= ACTION ITEM =
Copy every line of the following data that includes the string "tail".

Data items:

----------

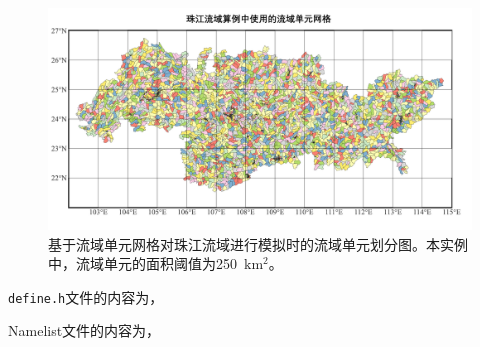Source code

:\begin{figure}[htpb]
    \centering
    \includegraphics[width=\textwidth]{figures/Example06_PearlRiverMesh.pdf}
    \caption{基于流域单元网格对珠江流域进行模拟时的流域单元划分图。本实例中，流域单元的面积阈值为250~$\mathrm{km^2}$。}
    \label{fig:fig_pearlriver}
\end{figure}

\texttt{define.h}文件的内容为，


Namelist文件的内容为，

----------

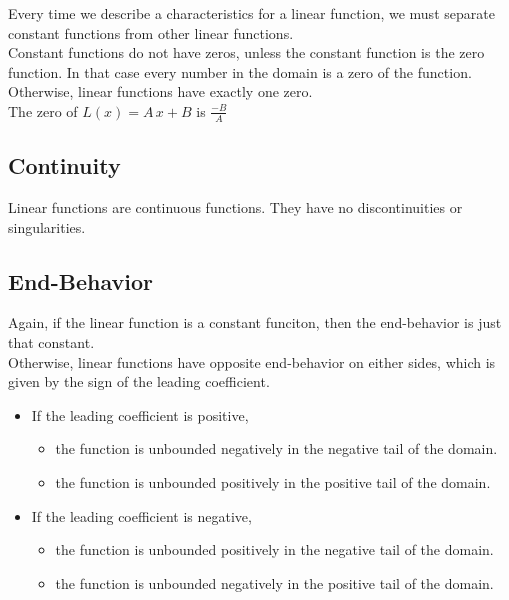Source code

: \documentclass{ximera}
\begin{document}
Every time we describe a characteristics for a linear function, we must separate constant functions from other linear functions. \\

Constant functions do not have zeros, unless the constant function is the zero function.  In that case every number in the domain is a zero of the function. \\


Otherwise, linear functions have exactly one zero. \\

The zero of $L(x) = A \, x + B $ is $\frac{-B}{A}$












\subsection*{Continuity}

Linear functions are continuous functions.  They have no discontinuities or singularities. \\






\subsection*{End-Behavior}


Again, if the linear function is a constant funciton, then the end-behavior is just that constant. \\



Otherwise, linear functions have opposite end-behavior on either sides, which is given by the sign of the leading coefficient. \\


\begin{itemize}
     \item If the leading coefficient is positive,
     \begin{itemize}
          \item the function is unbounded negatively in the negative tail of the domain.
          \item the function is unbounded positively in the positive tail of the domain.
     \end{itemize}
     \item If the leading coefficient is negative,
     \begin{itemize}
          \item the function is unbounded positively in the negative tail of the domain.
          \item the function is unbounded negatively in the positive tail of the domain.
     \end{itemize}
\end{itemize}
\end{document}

----------

= ANSWER SPACE =
          \item the function is unbounded negatively in the negative tail of the domain.
          \item the function is unbounded positively in the positive tail of the domain.
          \item the function is unbounded positively in the negative tail of the domain.
          \item the function is unbounded negatively in the positive tail of the domain.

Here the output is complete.